Extracted records
* * * *
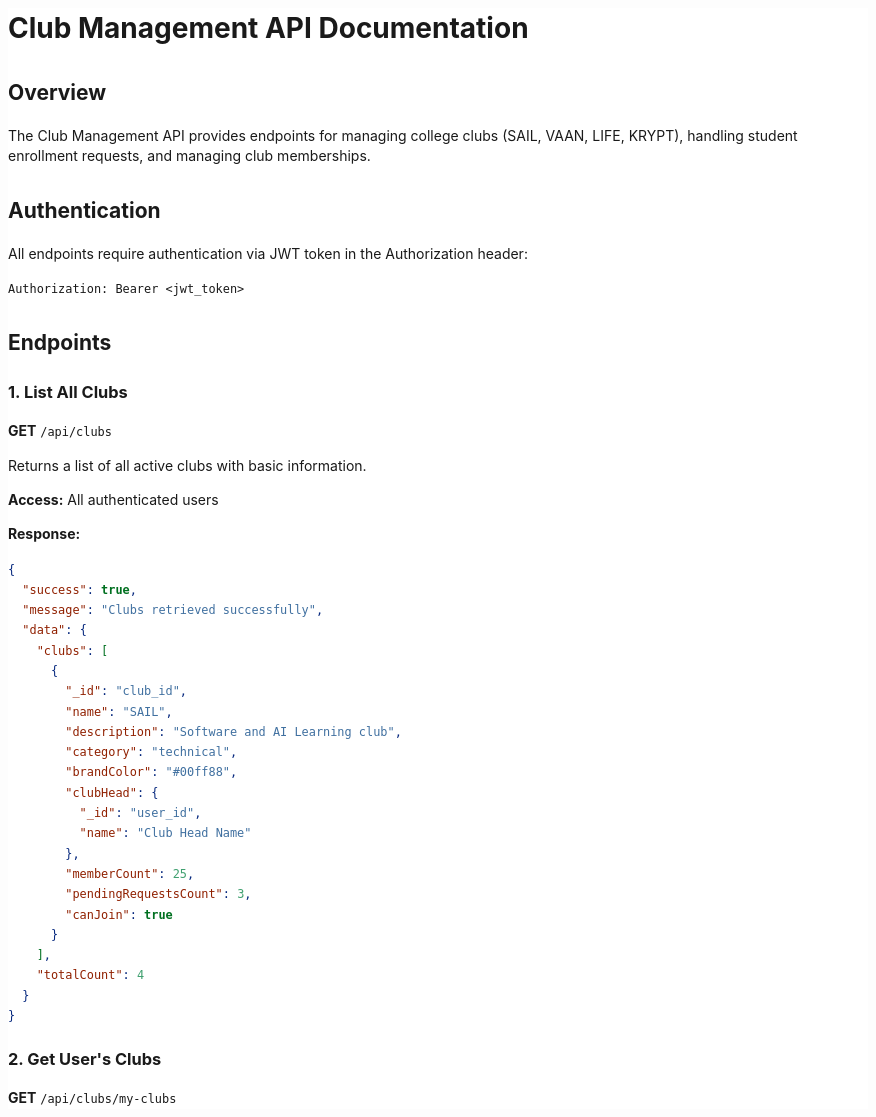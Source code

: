 # Club Management API Documentation

## Overview

The Club Management API provides endpoints for managing college clubs (SAIL, VAAN, LIFE, KRYPT), handling student enrollment requests, and managing club memberships.

## Authentication

All endpoints require authentication via JWT token in the Authorization header:
```
Authorization: Bearer <jwt_token>
```

## Endpoints

### 1. List All Clubs
**GET** `/api/clubs`

Returns a list of all active clubs with basic information.

**Access:** All authenticated users

**Response:**
```json
{
  "success": true,
  "message": "Clubs retrieved successfully",
  "data": {
    "clubs": [
      {
        "_id": "club_id",
        "name": "SAIL",
        "description": "Software and AI Learning club",
        "category": "technical",
        "brandColor": "#00ff88",
        "clubHead": {
          "_id": "user_id",
          "name": "Club Head Name"
        },
        "memberCount": 25,
        "pendingRequestsCount": 3,
        "canJoin": true
      }
    ],
    "totalCount": 4
  }
}
```

### 2. Get User's Clubs
**GET** `/api/clubs/my-clubs`
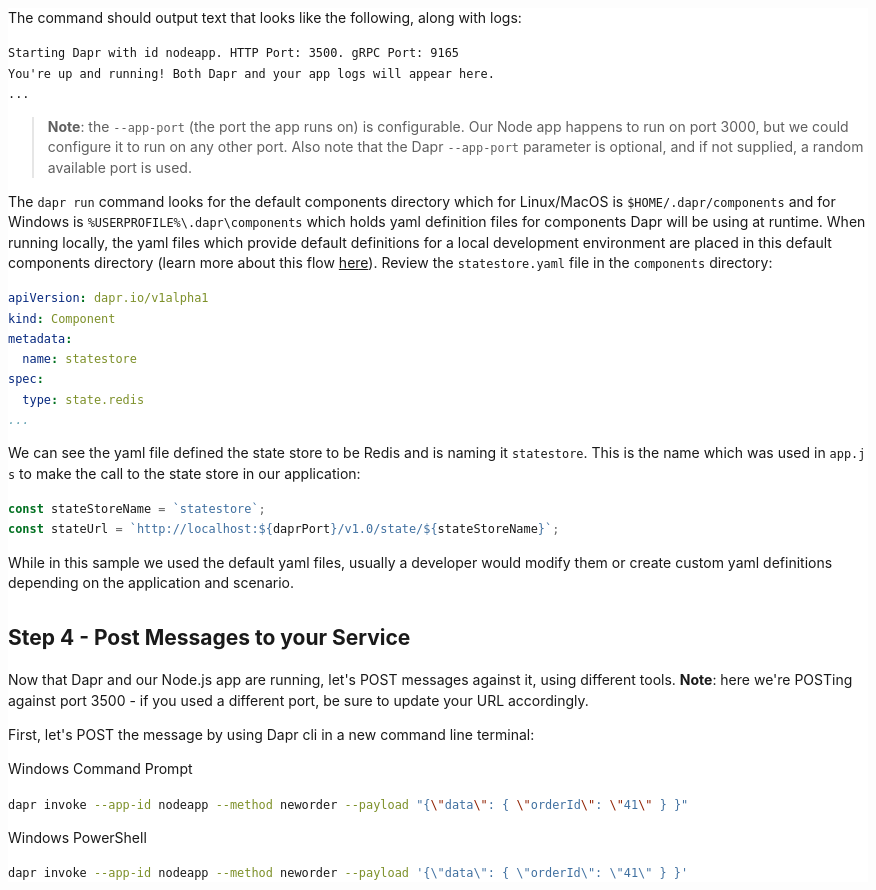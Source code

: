 The command should output text that looks like the following, along with logs:

```
Starting Dapr with id nodeapp. HTTP Port: 3500. gRPC Port: 9165
You're up and running! Both Dapr and your app logs will appear here.
...
```
> **Note**: the `--app-port` (the port the app runs on) is configurable. Our Node app happens to run on port 3000, but we could configure it to run on any other port. Also note that the Dapr `--app-port` parameter is optional, and if not supplied, a random available port is used.

The `dapr run` command looks for the default components directory which for Linux/MacOS is `$HOME/.dapr/components` and for Windows is `%USERPROFILE%\.dapr\components` which holds yaml definition files for components Dapr will be using at runtime. When running locally, the yaml files which provide default definitions for a local development environment are placed in this default components directory (learn more about this flow [here](https://github.com/dapr/docs/blob/master/walkthroughs/daprrun.md)). Review the `statestore.yaml` file in the `components` directory:

```yml
apiVersion: dapr.io/v1alpha1
kind: Component
metadata:
  name: statestore
spec:
  type: state.redis
...
```

We can see the yaml file defined the state store to be Redis and is naming it `statestore`. This is the name which was used in `app.js` to make the call to the state store in our application: 

```js
const stateStoreName = `statestore`;
const stateUrl = `http://localhost:${daprPort}/v1.0/state/${stateStoreName}`;
```

While in this sample we used the default yaml files, usually a developer would modify them or create custom yaml definitions depending on the application and scenario.

## Step 4 - Post Messages to your Service

Now that Dapr and our Node.js app are running, let's POST messages against it, using different tools. **Note**: here we're POSTing against port 3500 - if you used a different port, be sure to update your URL accordingly.

First, let's POST the message by using Dapr cli in a new command line terminal:

Windows Command Prompt
```sh
dapr invoke --app-id nodeapp --method neworder --payload "{\"data\": { \"orderId\": \"41\" } }"
```

Windows PowerShell
```sh
dapr invoke --app-id nodeapp --method neworder --payload '{\"data\": { \"orderId\": \"41\" } }'
```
* * * *
Directions for this task — Show every line of the entries above where the word "nodeapp" occurs.

Response area —
Starting Dapr with id nodeapp. HTTP Port: 3500. gRPC Port: 9165
dapr invoke --app-id nodeapp --method neworder --payload "{\"data\": { \"orderId\": \"41\" } }"
dapr invoke --app-id nodeapp --method neworder --payload '{\"data\": { \"orderId\": \"41\" } }'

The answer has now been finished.